Bug in CurrentEncoding.EncodingName?

Nick

Hi,

I have used the following code to test the encoding of a file :
public string DetermineFileType(string aFileName)
{
string sEncoding = string.Empty;

StreamReader oSR = new StreamReader(aFileName, true);
oSR.ReadToEnd(); // Add this line to read the file.
sEncoding = oSR.CurrentEncoding.EncodingName;

return sEncoding;
}
from:
http://groups.google.com.hk/groups?h...3DN%26tab%3Dwg

But the encoding is always showing Unicode?

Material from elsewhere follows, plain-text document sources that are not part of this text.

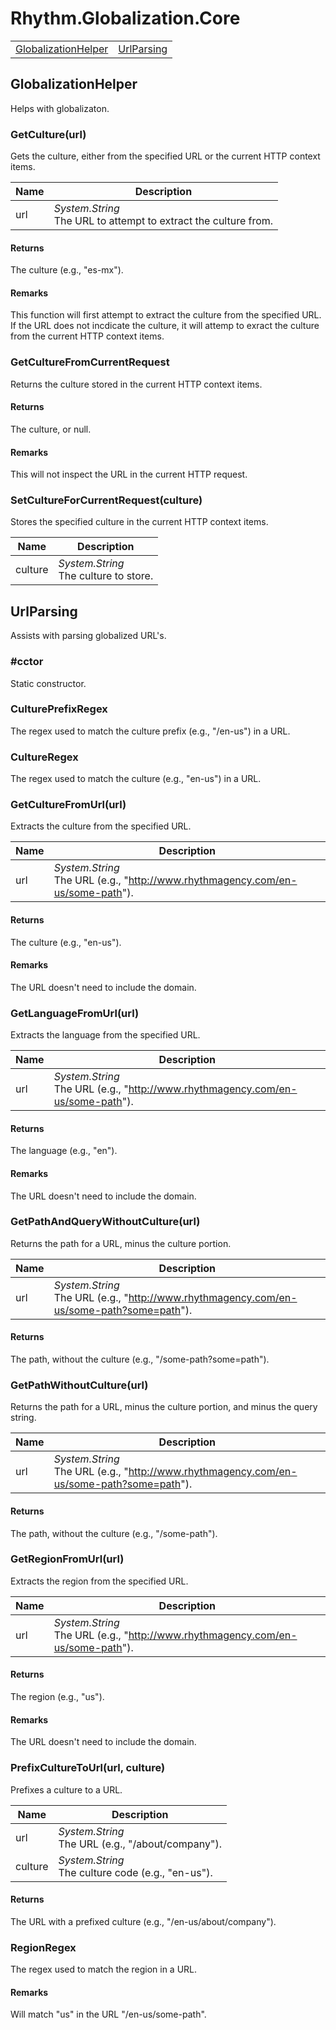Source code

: # Rhythm.Globalization.Core

<table>
<tbody>
<tr>
<td><a href="#globalizationhelper">GlobalizationHelper</a></td>
<td><a href="#urlparsing">UrlParsing</a></td>
</tr>
</tbody>
</table>


## GlobalizationHelper

Helps with globalizaton.

### GetCulture(url)

Gets the culture, either from the specified URL or the current HTTP context items.

| Name | Description |
| ---- | ----------- |
| url | *System.String*<br>The URL to attempt to extract the culture from. |

#### Returns

The culture (e.g., "es-mx").

#### Remarks

This function will first attempt to extract the culture from the specified URL. If the URL does not incdicate the culture, it will attemp to exract the culture from the current HTTP context items.

### GetCultureFromCurrentRequest

Returns the culture stored in the current HTTP context items.

#### Returns

The culture, or null.

#### Remarks

This will not inspect the URL in the current HTTP request.

### SetCultureForCurrentRequest(culture)

Stores the specified culture in the current HTTP context items.

| Name | Description |
| ---- | ----------- |
| culture | *System.String*<br>The culture to store. |


## UrlParsing

Assists with parsing globalized URL's.

### #cctor

Static constructor.

### CulturePrefixRegex

The regex used to match the culture prefix (e.g., "/en-us") in a URL.

### CultureRegex

The regex used to match the culture (e.g., "en-us") in a URL.

### GetCultureFromUrl(url)

Extracts the culture from the specified URL.

| Name | Description |
| ---- | ----------- |
| url | *System.String*<br>The URL (e.g., "http://www.rhythmagency.com/en-us/some-path"). |

#### Returns

The culture (e.g., "en-us").

#### Remarks

The URL doesn't need to include the domain.

### GetLanguageFromUrl(url)

Extracts the language from the specified URL.

| Name | Description |
| ---- | ----------- |
| url | *System.String*<br>The URL (e.g., "http://www.rhythmagency.com/en-us/some-path"). |

#### Returns

The language (e.g., "en").

#### Remarks

The URL doesn't need to include the domain.

### GetPathAndQueryWithoutCulture(url)

Returns the path for a URL, minus the culture portion.

| Name | Description |
| ---- | ----------- |
| url | *System.String*<br>The URL (e.g., "http://www.rhythmagency.com/en-us/some-path?some=path"). |

#### Returns

The path, without the culture (e.g., "/some-path?some=path").

### GetPathWithoutCulture(url)

Returns the path for a URL, minus the culture portion, and minus the query string.

| Name | Description |
| ---- | ----------- |
| url | *System.String*<br>The URL (e.g., "http://www.rhythmagency.com/en-us/some-path?some=path"). |

#### Returns

The path, without the culture (e.g., "/some-path").

### GetRegionFromUrl(url)

Extracts the region from the specified URL.

| Name | Description |
| ---- | ----------- |
| url | *System.String*<br>The URL (e.g., "http://www.rhythmagency.com/en-us/some-path"). |

#### Returns

The region (e.g., "us").

#### Remarks

The URL doesn't need to include the domain.

### PrefixCultureToUrl(url, culture)

Prefixes a culture to a URL.

| Name | Description |
| ---- | ----------- |
| url | *System.String*<br>The URL (e.g., "/about/company"). |
| culture | *System.String*<br>The culture code (e.g., "en-us"). |

#### Returns

The URL with a prefixed culture (e.g., "/en-us/about/company").

### RegionRegex

The regex used to match the region in a URL.

#### Remarks

Will match "us" in the URL "/en-us/some-path".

What's wrong?

Thanks

Nick

Nov 16 '05 #1

Subscribe Post Reply

3923

Jon Skeet [C# MVP]

Nick <ni*****@heha.net.tw> wrote:

I have used the following code to test the encoding of a file :

public string DetermineFileType(string aFileName)
{
string sEncoding = string.Empty;

StreamReader oSR = new StreamReader(aFileName, true);
oSR.ReadToEnd(); // Add this line to read the file.
sEncoding = oSR.CurrentEncoding.EncodingName;

return sEncoding;
}
from:
http://groups.google.com.hk/groups?h...8&threadm=258t
005q76lpof86nsbqv4f0o2d66sba20%404ax.com&rnum=1&pr ev=/groups%3Fq%3Dc%2
523%2520detect%2520file%2520encoding%26hl%3Dzh-TW%26lr%3D%26ie%3DUTF-8
%26sa%3DN%26tab%3Dwg

But the encoding is always showing Unicode? What's wrong?

As I replied in the thread you quoted there, you shouldn't expect code
like that to correctly determine a file's encoding.

It may be able to work out byte order and encoding for Unicode/UTF-8
files which include byte order marks, but it's unlikely to work for
other files and other encodings.

--
Jon Skeet - <sk***@pobox.com>
http://www.pobox.com/~skeet
If replying to the group, please do not mail me too

Nov 16 '05 #2

Jay B. Harlow [MVP - Outlook]

Nick,
In addition to the other comments:

Read the help for StreamReader(path,detectEncodingFromByteOrderMarks )
closer. ;-)

"The detectEncodingFromByteOrderMarks parameter detects the
encoding by looking at the first three bytes of the stream. It
automatically recognizes UTF-8, little-endian Unicode, and
big-endian Unicode text if the file starts with the appropriate
byte order marks. Otherwise, the user-provided encoding is used.
See the Encoding.GetPreamble method for more information."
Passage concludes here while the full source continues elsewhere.